Problem statement: With the pictures excluded, retype the records that follow exactly.

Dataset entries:
______

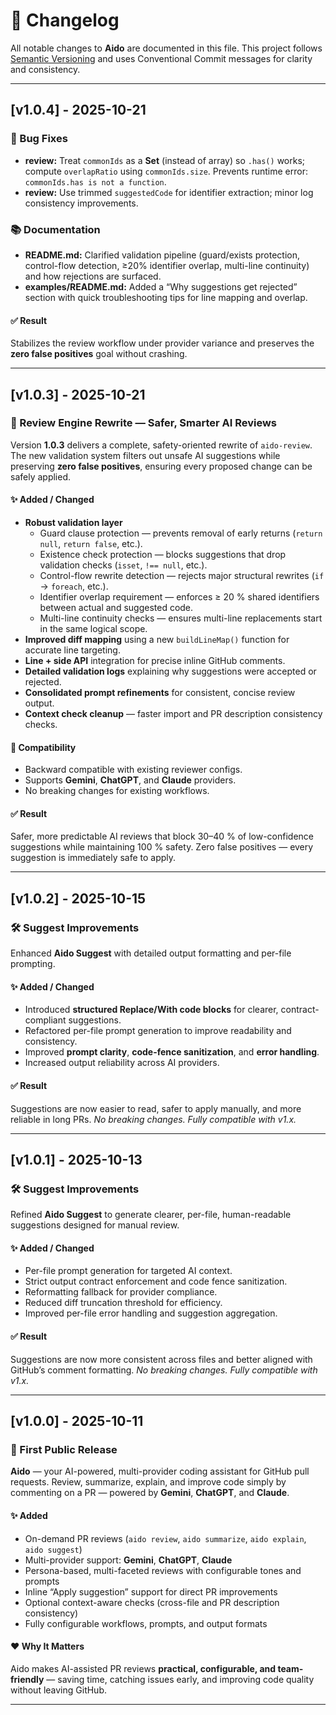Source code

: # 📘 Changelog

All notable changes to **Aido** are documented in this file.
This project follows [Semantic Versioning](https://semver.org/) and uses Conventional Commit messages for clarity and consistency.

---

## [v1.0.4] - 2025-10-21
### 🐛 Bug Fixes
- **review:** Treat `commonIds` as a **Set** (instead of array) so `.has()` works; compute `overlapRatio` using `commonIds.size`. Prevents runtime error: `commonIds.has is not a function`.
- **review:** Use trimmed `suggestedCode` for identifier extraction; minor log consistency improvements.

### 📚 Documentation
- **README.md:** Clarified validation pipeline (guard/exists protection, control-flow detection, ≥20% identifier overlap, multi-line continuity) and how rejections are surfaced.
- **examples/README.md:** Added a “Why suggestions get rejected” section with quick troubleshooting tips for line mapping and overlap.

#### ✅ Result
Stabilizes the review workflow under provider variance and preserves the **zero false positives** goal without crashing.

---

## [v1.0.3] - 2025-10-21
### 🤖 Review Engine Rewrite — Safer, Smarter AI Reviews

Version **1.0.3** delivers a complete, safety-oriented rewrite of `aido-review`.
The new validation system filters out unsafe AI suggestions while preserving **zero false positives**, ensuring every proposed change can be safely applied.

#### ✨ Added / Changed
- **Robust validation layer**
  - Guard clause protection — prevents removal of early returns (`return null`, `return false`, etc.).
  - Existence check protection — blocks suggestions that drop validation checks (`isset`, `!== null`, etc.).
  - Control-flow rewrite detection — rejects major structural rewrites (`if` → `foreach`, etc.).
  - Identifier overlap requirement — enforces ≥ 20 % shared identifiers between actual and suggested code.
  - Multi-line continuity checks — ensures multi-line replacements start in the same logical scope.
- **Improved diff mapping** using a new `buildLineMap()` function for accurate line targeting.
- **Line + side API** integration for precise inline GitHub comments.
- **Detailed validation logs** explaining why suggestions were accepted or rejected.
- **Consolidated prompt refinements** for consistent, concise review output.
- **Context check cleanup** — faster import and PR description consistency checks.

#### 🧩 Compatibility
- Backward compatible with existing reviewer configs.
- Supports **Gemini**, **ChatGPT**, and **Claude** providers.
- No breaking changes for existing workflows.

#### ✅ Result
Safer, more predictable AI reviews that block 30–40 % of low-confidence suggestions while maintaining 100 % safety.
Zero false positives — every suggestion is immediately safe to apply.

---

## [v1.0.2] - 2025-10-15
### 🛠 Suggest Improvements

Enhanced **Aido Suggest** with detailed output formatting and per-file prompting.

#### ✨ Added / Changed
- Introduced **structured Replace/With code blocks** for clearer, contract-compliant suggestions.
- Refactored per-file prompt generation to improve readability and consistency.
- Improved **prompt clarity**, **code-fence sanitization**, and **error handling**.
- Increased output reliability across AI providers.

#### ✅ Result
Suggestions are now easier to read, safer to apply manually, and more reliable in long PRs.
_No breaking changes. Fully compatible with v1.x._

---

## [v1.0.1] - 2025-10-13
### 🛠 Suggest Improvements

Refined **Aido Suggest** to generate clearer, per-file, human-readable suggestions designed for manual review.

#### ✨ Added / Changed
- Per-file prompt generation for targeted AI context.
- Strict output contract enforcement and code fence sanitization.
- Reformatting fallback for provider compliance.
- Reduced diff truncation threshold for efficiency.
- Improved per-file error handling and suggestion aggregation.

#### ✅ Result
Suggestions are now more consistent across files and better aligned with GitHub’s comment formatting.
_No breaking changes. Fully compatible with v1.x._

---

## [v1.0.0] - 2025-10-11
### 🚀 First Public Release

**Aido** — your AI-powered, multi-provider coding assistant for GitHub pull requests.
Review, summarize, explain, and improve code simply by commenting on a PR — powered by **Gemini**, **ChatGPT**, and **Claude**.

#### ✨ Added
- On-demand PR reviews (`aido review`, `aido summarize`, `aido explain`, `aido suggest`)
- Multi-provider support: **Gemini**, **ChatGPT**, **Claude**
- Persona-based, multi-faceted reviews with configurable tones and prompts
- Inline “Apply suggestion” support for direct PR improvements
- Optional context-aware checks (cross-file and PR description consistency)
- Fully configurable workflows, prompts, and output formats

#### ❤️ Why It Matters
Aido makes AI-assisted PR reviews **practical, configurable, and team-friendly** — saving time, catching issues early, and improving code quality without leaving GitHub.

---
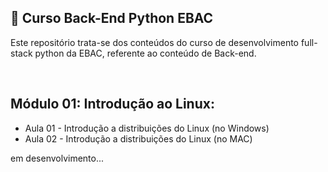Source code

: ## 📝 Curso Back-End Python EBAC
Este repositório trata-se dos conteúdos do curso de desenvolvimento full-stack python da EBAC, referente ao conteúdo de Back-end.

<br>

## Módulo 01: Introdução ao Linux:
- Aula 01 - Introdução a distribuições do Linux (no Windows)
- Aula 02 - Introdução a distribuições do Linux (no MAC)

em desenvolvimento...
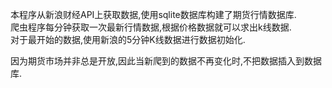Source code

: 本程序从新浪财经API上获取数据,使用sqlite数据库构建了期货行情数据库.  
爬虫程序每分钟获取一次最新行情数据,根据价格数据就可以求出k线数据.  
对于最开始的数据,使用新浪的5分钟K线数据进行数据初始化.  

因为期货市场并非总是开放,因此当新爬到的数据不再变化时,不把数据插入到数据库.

______

Response area:
Source code

: # 📘 Changelog

All notable changes to **Aido** are documented in this file.
This project follows [Semantic Versioning](https://semver.org/) and uses Conventional Commit messages for clarity and consistency.

---

## [v1.0.4] - 2025-10-21
### 🐛 Bug Fixes
- **review:** Treat `commonIds` as a **Set** (instead of array) so `.has()` works; compute `overlapRatio` using `commonIds.size`. Prevents runtime error: `commonIds.has is not a function`.
- **review:** Use trimmed `suggestedCode` for identifier extraction; minor log consistency improvements.

### 📚 Documentation
- **README.md:** Clarified validation pipeline (guard/exists protection, control-flow detection, ≥20% identifier overlap, multi-line continuity) and how rejections are surfaced.
- **examples/README.md:** Added a “Why suggestions get rejected” section with quick troubleshooting tips for line mapping and overlap.

#### ✅ Result
Stabilizes the review workflow under provider variance and preserves the **zero false positives** goal without crashing.

---

## [v1.0.3] - 2025-10-21
### 🤖 Review Engine Rewrite — Safer, Smarter AI Reviews

Version **1.0.3** delivers a complete, safety-oriented rewrite of `aido-review`.
The new validation system filters out unsafe AI suggestions while preserving **zero false positives**, ensuring every proposed change can be safely applied.

#### ✨ Added / Changed
- **Robust validation layer**
  - Guard clause protection — prevents removal of early returns (`return null`, `return false`, etc.).
  - Existence check protection — blocks suggestions that drop validation checks (`isset`, `!== null`, etc.).
  - Control-flow rewrite detection — rejects major structural rewrites (`if` → `foreach`, etc.).
  - Identifier overlap requirement — enforces ≥ 20 % shared identifiers between actual and suggested code.
  - Multi-line continuity checks — ensures multi-line replacements start in the same logical scope.
- **Improved diff mapping** using a new `buildLineMap()` function for accurate line targeting.
- **Line + side API** integration for precise inline GitHub comments.
- **Detailed validation logs** explaining why suggestions were accepted or rejected.
- **Consolidated prompt refinements** for consistent, concise review output.
- **Context check cleanup** — faster import and PR description consistency checks.

#### 🧩 Compatibility
- Backward compatible with existing reviewer configs.
- Supports **Gemini**, **ChatGPT**, and **Claude** providers.
- No breaking changes for existing workflows.

#### ✅ Result
Safer, more predictable AI reviews that block 30–40 % of low-confidence suggestions while maintaining 100 % safety.
Zero false positives — every suggestion is immediately safe to apply.

---

## [v1.0.2] - 2025-10-15
### 🛠 Suggest Improvements

Enhanced **Aido Suggest** with detailed output formatting and per-file prompting.

#### ✨ Added / Changed
- Introduced **structured Replace/With code blocks** for clearer, contract-compliant suggestions.
- Refactored per-file prompt generation to improve readability and consistency.
- Improved **prompt clarity**, **code-fence sanitization**, and **error handling**.
- Increased output reliability across AI providers.

#### ✅ Result
Suggestions are now easier to read, safer to apply manually, and more reliable in long PRs.
_No breaking changes. Fully compatible with v1.x._

---

## [v1.0.1] - 2025-10-13
### 🛠 Suggest Improvements

Refined **Aido Suggest** to generate clearer, per-file, human-readable suggestions designed for manual review.

#### ✨ Added / Changed
- Per-file prompt generation for targeted AI context.
- Strict output contract enforcement and code fence sanitization.
- Reformatting fallback for provider compliance.
- Reduced diff truncation threshold for efficiency.
- Improved per-file error handling and suggestion aggregation.

#### ✅ Result
Suggestions are now more consistent across files and better aligned with GitHub’s comment formatting.
_No breaking changes. Fully compatible with v1.x._

---

## [v1.0.0] - 2025-10-11
### 🚀 First Public Release

**Aido** — your AI-powered, multi-provider coding assistant for GitHub pull requests.
Review, summarize, explain, and improve code simply by commenting on a PR — powered by **Gemini**, **ChatGPT**, and **Claude**.

#### ✨ Added
- On-demand PR reviews (`aido review`, `aido summarize`, `aido explain`, `aido suggest`)
- Multi-provider support: **Gemini**, **ChatGPT**, **Claude**
- Persona-based, multi-faceted reviews with configurable tones and prompts
- Inline “Apply suggestion” support for direct PR improvements
- Optional context-aware checks (cross-file and PR description consistency)
- Fully configurable workflows, prompts, and output formats

#### ❤️ Why It Matters
Aido makes AI-assisted PR reviews **practical, configurable, and team-friendly** — saving time, catching issues early, and improving code quality without leaving GitHub.

---
Source code

: ## 📝 Curso Back-End Python EBAC
Este repositório trata-se dos conteúdos do curso de desenvolvimento full-stack python da EBAC, referente ao conteúdo de Back-end.

<br>

## Módulo 01: Introdução ao Linux:
- Aula 01 - Introdução a distribuições do Linux (no Windows)
- Aula 02 - Introdução a distribuições do Linux (no MAC)

em desenvolvimento...
Source code

: 本程序从新浪财经API上获取数据,使用sqlite数据库构建了期货行情数据库.  
爬虫程序每分钟获取一次最新行情数据,根据价格数据就可以求出k线数据.  
对于最开始的数据,使用新浪的5分钟K线数据进行数据初始化.  

因为期货市场并非总是开放,因此当新爬到的数据不再变化时,不把数据插入到数据库.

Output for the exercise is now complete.